What to expect and where to sit
The venue, situated on the fifth floor of the newly opened hotel in the centre of JVC, has a unique layout that hugs the circular architecture of the building. A round bar greets you at the entrance, where a dedicated mixologist whips up cocktails inspired by the different cuisines represented. Soul Street is essentially a sharing restaurant and serves reimagined dishes associated with street vendors from Latin America, Europe, Asia and the Middle East. The restaurant decor, too, follows this journey with a layout that is broken into regional cues.
Behind the bar is the European section, followed by Latin America. Tucked away behind a majestically muralled pillar, one finds the Middle East section that segues into India and a richly decorated East Asian seating area, complete with shuttered street shops and a full cherry blossom tree with lanterns. This where we choose to set up base, although the swing set bench in Arabia and the rickshaw table in India are both excellent contenders.
The selection of dishes is at first daunting, with the choices presented in a tabloid-sized menu that takes the format of a newspaper. Our knowledgeable and very keen server, Atul, takes us through the options, and here is where the concept of Soul Street starts to shine. The menu has three sections broken up into salads and cold bites, hot bites, and big bites. It’s a web of mouth-watering options that reminds one of weaving through a dense city to find that perfect street vendor you read about on TripAdvisor.
The guacamole (Dh45) arrives at our table first. This one, though, has a hint of truffle that blends well with the soft avocado and salsa, and can be eaten scooped with tortilla chips made in-house. Next up is the tostones (Dh35), pan-fried plantain crackers topped with black bean sauce, pico de gallo, pickled cabbage, baladi cheese and chipotle aioli. This one comes with three on a plate, although most starters can be ordered with four diners in mind. Check with your waiter before ordering, though, to make sure everyone at the table gets a portion to try. Next up is an Indian classic, Mumbai pani puri (Dh40), served with masala, mint-flavoured water and tamarind chutney, flavours that burst in the mouth in an interesting fashion. We also try the flavourful raj kachori (Dh35); a staple of chaat shops in India, this semolina shell is packed with sweet yoghurt, pumpkin mash, and tamarind and mint chutneys. Dig into it as soon as it arrives, before the juices are all soaked into the shell, which makes it soggy.
For mains, we go with the lobster. Served in a paper tray in an authentic vendor method, the fresh 220-gram lobster tail is cooked, diced with coleslaw and stuffed into a bun until it's bursting. Prepare to get your fingers dirty if you want to enjoy every mouthful. The dish is served with homestyle-cut fries that make it filling and reminds me of diners along the North American coast
Dessert is worth saving some space for. We try the churros (Dh40), which come freshly made and piping hot, dipped in cinnamon sugar with a side of Nutella and raspberry coulis. The bestseller, however, is the kunafa cone (Dh40), a twist on the traditional Middle Eastern treat hailing from the alleyways and kanafeh stands of Nablus. This is jazzed up with pistachio, strawberry compote and sugar syrup.

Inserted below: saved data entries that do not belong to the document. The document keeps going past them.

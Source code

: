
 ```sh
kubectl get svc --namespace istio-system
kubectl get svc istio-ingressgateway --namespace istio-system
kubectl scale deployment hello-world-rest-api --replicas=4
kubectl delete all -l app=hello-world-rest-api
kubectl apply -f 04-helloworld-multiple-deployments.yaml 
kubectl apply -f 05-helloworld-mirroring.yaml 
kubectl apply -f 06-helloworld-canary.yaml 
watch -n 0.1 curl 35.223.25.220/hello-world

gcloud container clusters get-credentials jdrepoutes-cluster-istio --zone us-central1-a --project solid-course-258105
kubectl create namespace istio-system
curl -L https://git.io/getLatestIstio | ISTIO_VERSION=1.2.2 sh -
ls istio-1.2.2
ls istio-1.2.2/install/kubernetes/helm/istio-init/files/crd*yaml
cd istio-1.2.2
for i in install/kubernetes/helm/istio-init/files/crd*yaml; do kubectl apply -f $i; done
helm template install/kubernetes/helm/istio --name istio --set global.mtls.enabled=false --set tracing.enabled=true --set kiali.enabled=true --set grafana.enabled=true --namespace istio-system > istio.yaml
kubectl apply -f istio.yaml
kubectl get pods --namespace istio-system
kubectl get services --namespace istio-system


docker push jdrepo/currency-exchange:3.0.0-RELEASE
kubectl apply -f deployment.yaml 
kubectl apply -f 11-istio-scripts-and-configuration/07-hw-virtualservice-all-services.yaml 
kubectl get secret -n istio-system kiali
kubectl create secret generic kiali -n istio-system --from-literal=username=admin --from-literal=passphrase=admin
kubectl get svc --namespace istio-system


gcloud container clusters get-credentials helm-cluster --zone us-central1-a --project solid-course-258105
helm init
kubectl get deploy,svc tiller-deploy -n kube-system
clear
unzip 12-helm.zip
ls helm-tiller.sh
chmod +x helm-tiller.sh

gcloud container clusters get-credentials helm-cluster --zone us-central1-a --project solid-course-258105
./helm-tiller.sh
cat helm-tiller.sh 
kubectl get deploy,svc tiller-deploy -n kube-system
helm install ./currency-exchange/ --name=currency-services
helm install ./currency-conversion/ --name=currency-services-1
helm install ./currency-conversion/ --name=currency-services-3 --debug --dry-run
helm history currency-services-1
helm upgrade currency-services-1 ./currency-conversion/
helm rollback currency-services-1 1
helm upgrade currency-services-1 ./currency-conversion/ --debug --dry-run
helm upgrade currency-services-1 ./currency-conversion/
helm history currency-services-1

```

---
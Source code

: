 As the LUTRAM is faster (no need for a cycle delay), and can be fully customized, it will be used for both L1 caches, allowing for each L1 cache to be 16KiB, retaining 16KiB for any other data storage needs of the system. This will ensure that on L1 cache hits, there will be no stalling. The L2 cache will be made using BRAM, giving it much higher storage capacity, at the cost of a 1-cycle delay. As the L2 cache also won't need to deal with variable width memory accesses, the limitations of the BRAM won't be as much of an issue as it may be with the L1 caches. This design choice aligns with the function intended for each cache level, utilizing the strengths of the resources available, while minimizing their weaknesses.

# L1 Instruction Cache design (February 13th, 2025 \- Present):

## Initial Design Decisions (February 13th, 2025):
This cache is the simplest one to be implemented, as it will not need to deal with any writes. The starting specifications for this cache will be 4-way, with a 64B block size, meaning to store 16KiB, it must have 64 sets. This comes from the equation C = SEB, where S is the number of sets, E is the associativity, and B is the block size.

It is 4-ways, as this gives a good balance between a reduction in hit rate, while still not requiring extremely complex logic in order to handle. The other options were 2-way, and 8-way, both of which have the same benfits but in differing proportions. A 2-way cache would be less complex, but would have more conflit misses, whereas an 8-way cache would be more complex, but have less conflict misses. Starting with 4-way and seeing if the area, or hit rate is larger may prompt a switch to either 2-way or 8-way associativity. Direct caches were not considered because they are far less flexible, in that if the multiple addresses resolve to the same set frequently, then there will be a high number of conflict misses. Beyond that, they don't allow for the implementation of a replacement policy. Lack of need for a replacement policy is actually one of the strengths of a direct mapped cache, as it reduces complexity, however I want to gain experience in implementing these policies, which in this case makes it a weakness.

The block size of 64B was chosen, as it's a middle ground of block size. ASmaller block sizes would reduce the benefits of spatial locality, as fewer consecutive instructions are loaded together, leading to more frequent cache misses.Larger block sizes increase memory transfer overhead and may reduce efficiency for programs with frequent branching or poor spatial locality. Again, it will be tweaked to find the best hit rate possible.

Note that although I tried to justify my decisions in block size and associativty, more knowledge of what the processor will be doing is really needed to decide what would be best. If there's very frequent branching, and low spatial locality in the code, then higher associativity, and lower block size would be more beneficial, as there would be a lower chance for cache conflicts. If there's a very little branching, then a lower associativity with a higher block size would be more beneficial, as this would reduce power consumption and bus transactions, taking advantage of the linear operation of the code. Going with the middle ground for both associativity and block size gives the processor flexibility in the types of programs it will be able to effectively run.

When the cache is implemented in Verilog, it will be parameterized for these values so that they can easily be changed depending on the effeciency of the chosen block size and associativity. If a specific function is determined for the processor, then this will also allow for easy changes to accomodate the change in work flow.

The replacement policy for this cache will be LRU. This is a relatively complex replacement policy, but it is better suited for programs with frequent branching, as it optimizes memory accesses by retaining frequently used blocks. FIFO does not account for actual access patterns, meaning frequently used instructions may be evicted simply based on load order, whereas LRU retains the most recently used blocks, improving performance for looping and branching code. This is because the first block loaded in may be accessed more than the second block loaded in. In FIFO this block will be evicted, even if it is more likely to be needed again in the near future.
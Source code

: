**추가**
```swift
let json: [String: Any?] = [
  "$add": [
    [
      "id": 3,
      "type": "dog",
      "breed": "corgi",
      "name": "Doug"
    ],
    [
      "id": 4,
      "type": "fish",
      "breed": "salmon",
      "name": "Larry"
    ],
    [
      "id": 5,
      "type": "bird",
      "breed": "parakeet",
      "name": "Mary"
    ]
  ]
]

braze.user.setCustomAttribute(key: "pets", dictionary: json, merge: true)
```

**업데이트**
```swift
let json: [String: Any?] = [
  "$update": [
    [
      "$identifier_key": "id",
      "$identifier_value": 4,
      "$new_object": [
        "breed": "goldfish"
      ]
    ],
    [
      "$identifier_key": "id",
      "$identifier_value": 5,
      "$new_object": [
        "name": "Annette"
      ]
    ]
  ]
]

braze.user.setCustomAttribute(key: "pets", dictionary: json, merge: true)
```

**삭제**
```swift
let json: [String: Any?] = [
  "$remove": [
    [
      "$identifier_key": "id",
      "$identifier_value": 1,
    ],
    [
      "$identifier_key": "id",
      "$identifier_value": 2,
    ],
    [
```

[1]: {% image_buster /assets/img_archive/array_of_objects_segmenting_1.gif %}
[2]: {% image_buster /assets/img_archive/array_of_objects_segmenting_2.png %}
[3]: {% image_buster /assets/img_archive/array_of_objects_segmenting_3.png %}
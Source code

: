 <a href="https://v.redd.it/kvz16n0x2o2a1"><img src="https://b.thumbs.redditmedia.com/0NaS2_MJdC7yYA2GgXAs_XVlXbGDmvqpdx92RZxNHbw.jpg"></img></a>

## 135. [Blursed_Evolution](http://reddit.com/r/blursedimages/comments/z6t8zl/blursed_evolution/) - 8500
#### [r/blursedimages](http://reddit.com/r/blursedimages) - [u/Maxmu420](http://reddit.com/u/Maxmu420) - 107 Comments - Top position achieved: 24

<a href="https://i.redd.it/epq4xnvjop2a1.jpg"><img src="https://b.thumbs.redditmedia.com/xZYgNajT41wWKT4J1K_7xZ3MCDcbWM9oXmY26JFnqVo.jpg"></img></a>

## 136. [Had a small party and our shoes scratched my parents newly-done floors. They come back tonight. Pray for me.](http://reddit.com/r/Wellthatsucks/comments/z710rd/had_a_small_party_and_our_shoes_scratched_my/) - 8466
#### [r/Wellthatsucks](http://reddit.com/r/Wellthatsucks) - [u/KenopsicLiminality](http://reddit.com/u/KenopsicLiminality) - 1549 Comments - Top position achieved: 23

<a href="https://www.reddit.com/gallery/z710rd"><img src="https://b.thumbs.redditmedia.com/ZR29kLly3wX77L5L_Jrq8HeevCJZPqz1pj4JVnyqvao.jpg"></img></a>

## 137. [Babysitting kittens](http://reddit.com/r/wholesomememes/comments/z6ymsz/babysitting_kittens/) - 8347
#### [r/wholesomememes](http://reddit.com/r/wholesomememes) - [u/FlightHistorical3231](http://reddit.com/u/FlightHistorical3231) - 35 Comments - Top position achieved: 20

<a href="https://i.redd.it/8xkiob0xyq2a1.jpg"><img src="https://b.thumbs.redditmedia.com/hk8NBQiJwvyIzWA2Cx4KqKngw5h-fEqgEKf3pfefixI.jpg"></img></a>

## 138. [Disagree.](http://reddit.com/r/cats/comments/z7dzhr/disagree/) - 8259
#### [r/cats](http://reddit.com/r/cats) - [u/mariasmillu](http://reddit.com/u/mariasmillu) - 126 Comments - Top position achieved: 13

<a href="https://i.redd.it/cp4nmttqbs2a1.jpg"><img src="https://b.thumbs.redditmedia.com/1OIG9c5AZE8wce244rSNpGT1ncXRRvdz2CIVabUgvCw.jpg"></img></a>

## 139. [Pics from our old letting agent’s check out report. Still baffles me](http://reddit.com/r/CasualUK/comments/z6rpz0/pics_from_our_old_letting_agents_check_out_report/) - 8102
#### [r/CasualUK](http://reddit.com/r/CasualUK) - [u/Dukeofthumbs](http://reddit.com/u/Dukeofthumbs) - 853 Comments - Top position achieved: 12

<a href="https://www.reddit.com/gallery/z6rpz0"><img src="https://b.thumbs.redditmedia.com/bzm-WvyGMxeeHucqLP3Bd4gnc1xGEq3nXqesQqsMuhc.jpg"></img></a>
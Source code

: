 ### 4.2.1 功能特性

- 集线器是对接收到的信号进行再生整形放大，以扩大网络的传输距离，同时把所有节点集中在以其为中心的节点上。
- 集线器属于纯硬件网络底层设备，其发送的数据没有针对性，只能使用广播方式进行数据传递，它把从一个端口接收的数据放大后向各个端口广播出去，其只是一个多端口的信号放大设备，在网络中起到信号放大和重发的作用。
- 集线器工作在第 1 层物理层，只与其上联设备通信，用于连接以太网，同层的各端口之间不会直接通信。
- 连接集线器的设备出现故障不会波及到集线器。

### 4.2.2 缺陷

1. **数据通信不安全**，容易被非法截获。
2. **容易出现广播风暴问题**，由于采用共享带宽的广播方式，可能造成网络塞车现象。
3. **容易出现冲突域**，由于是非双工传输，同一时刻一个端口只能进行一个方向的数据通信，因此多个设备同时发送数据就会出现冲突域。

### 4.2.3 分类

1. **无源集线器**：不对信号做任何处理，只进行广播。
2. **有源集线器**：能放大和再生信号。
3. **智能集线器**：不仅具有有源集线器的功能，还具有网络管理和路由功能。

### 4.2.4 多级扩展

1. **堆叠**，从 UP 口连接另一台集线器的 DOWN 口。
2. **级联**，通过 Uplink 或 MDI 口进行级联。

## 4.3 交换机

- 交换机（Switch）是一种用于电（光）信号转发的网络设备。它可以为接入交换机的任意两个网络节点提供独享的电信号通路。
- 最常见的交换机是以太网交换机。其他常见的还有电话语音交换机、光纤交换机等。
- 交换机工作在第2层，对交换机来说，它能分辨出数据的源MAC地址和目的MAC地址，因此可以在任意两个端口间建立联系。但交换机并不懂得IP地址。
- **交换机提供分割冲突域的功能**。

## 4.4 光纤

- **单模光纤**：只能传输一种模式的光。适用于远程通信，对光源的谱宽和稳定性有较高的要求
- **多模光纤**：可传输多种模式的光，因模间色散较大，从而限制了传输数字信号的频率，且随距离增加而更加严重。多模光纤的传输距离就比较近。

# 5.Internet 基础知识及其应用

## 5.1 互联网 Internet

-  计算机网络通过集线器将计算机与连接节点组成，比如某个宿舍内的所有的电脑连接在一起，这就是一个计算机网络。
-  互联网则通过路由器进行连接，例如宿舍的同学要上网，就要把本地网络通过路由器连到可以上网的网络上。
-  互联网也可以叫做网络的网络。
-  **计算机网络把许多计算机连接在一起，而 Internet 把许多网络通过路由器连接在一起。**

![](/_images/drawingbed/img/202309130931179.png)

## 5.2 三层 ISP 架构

Soul Street brings together different flavours, both traditional and innovative, from a range of regions. And it does this without being gimmicky in its approach.
The food is well prepared and blends with the atmosphere to create a relaxed dining experience best shared with friends over a beverage. The menu is engineered to be shared as one would in the street if you were exploring a destination with friends. It’s why the tacos el trio (Dh70) with its offering of beef, shrimp and chicken, packed into soft home-made tacos with tangy sauces and salsa to match, is a must-try. The Wagyu beef pho (Dh75), hailing from Vietnam with historical influences from China and Europe, is another hearty meal that will fill any belly happily, while the Philly cheesesteak (Dh75), served in a plump potato bun with abundant cheese and peppers, will be a firm favourite with sandwich-lovers.
A chat with the chef
Chef Jagjit Singh is a native of Delhi and has been in the UAE for the past four years. He draws heavily on inspiration from his team of chefs that span the breadth of his menu. “We have a chef from Mexico, we have people from Thailand, we have a guy from Nepal and, of course, from India. Since we have all come together and we have the food from our countries, we are trying to create a menu we can all enjoy together,” he says.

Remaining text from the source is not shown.